There are different paths a life It is important that we know what direction we are moving in.
If your life is an Arrow where does it point
I am living the perceived business school career end game, A cushy office job at a respectable corporation.
Extended spans of time sitting in foam-padded adjustable office chair while analyzing business data using the multiple computer displays placed in front of me.
A cog in the machine of a business constantly in motion. A gear oiled by the free coffee found in break room.
80% of my weekdays now contained in a cubicle, Robotic, dry, the color gray.
The most playful expression of life's experiences is music.
pushing out feeling in the form acoustic sound waves.
Back in the day I was part of an experimental rock band we played a few shows
but my favorite aspect of music jamming with others and creating something new
An Improvised combination of notes of multiple musicians becoming a new musical work.
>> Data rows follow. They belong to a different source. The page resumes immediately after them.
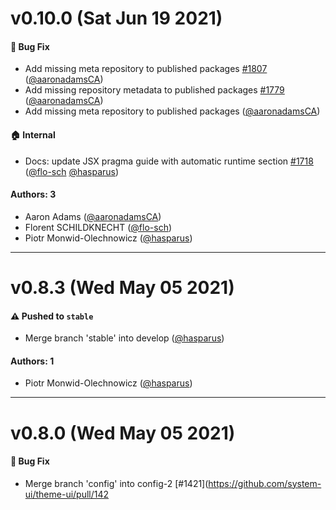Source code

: # v0.10.0 (Sat Jun 19 2021)

#### 🐛 Bug Fix

- Add missing meta repository to published packages [#1807](https://github.com/system-ui/theme-ui/pull/1807) ([@aaronadamsCA](https://github.com/aaronadamsCA))
- Add missing repository metadata to published packages [#1779](https://github.com/system-ui/theme-ui/pull/1779) ([@aaronadamsCA](https://github.com/aaronadamsCA))
- Add missing meta repository to published packages ([@aaronadamsCA](https://github.com/aaronadamsCA))

#### 🏠 Internal

- Docs: update JSX pragma guide with automatic runtime section [#1718](https://github.com/system-ui/theme-ui/pull/1718) ([@flo-sch](https://github.com/flo-sch) [@hasparus](https://github.com/hasparus))

#### Authors: 3

- Aaron Adams ([@aaronadamsCA](https://github.com/aaronadamsCA))
- Florent SCHILDKNECHT ([@flo-sch](https://github.com/flo-sch))
- Piotr Monwid-Olechnowicz ([@hasparus](https://github.com/hasparus))

---

# v0.8.3 (Wed May 05 2021)

#### ⚠️ Pushed to `stable`

- Merge branch 'stable' into develop ([@hasparus](https://github.com/hasparus))

#### Authors: 1

- Piotr Monwid-Olechnowicz ([@hasparus](https://github.com/hasparus))

---

# v0.8.0 (Wed May 05 2021)

#### 🐛 Bug Fix

- Merge branch 'config' into config-2 [#1421](https://github.com/system-ui/theme-ui/pull/142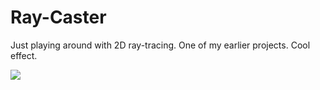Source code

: Ray-Caster
==========

Just playing around with 2D ray-tracing. One of my earlier projects. Cool effect. 

![](https://raw.github.com/Squeakrats/Ray-Caster/edit/master/imgs/awesomelights.png)
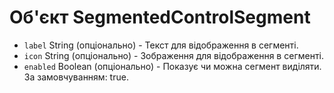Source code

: # Об'єкт SegmentedControlSegment

* `label` String (опціонально) - Текст для відображення в сегменті.
* `icon` String (опціонально) - Зображення для відображення в сегменті.
* `enabled` Boolean (опціонально) - Показує чи можна сегмент виділяти. За замовчуванням: true.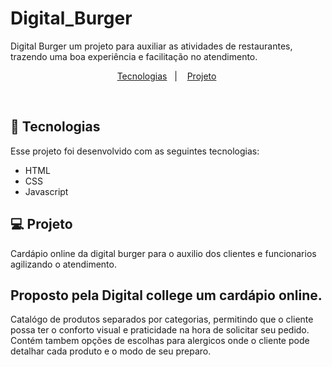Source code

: # Digital_Burger
Digital Burger um projeto para auxiliar as atividades de restaurantes, trazendo uma boa experiência e facilitação no atendimento.

<p align="center">
  <a href="#-tecnologias">Tecnologias</a>&nbsp;&nbsp;&nbsp;|&nbsp;&nbsp;&nbsp;
  <a href="#-projeto">Projeto</a>&nbsp;
</p>

<br>

## 🚀 Tecnologias

Esse projeto foi desenvolvido com as seguintes tecnologias:

- HTML
- CSS
- Javascript

## 💻 Projeto

Cardápio online da digital burger para o auxilio dos clientes e funcionarios agilizando o atendimento.

## Proposto pela Digital college um cardápio online.

Catalógo de produtos separados por categorias, permitindo que o cliente possa ter o conforto visual e praticidade na hora de solicitar seu pedido.
Contém tambem opções de escolhas para alergicos onde o cliente pode detalhar cada produto e o modo de seu preparo.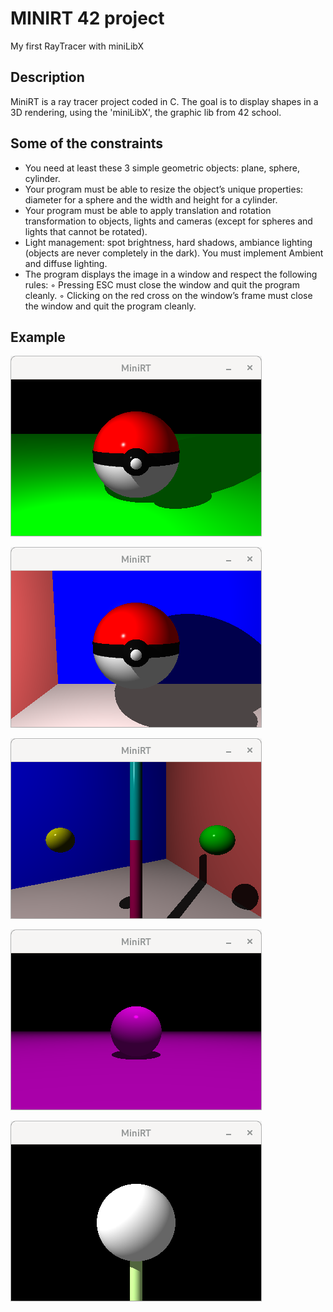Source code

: # MINIRT 42 project

My first RayTracer with miniLibX

## Description

MiniRT is a ray tracer project coded in C. The goal is to display shapes in a 3D rendering, using the 'miniLibX', the graphic lib from 42 school.

## Some of the constraints

- You need at least these 3 simple geometric objects: plane, sphere, cylinder.
- Your program must be able to resize the object’s unique properties: diameter for a sphere and the width and height for a cylinder.
- Your program must be able to apply translation and rotation transformation to objects, lights and cameras (except for spheres and lights that cannot be rotated).
- Light management: spot brightness, hard shadows, ambiance lighting (objects are never completely in the dark). You must implement Ambient and diffuse lighting.
- The program displays the image in a window and respect the following rules:
◦ Pressing ESC must close the window and quit the program cleanly.
◦ Clicking on the red cross on the window’s frame must close the window and
quit the program cleanly.

## Example

![Alt text](/images/pokeball.png?raw=true "Pokeball with green floor")

![Alt text](/images/pokeball2.png?raw=true "Pokeball with walls")

![Alt text](/images/combo.png?raw=true "3 shapes")

![Alt text](/images/purple-sphere.png?raw=true "Purple sphere")

![Alt text](/images/sphere-cylinder.png?raw=true "Sphere on cylinder")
A measurable real life implementation of the concept of
rhythmic patterns applied to music
In the case of rhythmic patterns, the combination of two such patterns will generate a third. Therefore, it becomes possible to investigate an unfamiliar pattern by combining it with a known second pattern and inspecting the third pattern which they together generate. (Bateson, http://www.oikos.org/m&nmultiple.htm)
The inclusion of music can improve the ambiance of any situation/event.
Music has the ability to trigger memories in people
Prof : I read these provocative paragraphs as phonographic turntables calling out for new mixtures. The choice of diction and the grid-imagery Arrow designs in the description-oriented first paragraph gives way to a testimony in the second paragraph, which sings of a more fluid space of improvisation, vibration, and becoming.
The page title offers the idea of a filter. As a reader, when I play dj on these two scenarios, I think about writing itself as path to exploring their differences and potential similarities. I think about Bob Moog’s synthesizers, with their filters and circuits. I think about the diverse Fluxus experiments in sound and space. For example, Alvin Lucier, in Music for Solo Performer and Shelter, amplified alpha brain waves and ambient acoustics to assemble human bodies, tables, floors, and walls as filters for the active force of sound. Lucian’s score/argument compels listeners to “discover the particular characteristics of the materials” and areas that created the media and the boundaries of his compositions. These works of art suggest that, whether we are designing a fluid art/performance space, or hacking out a sustainable writing practice in some outdated institutional framework, we encounter similar processes and problems of rhetorical invention.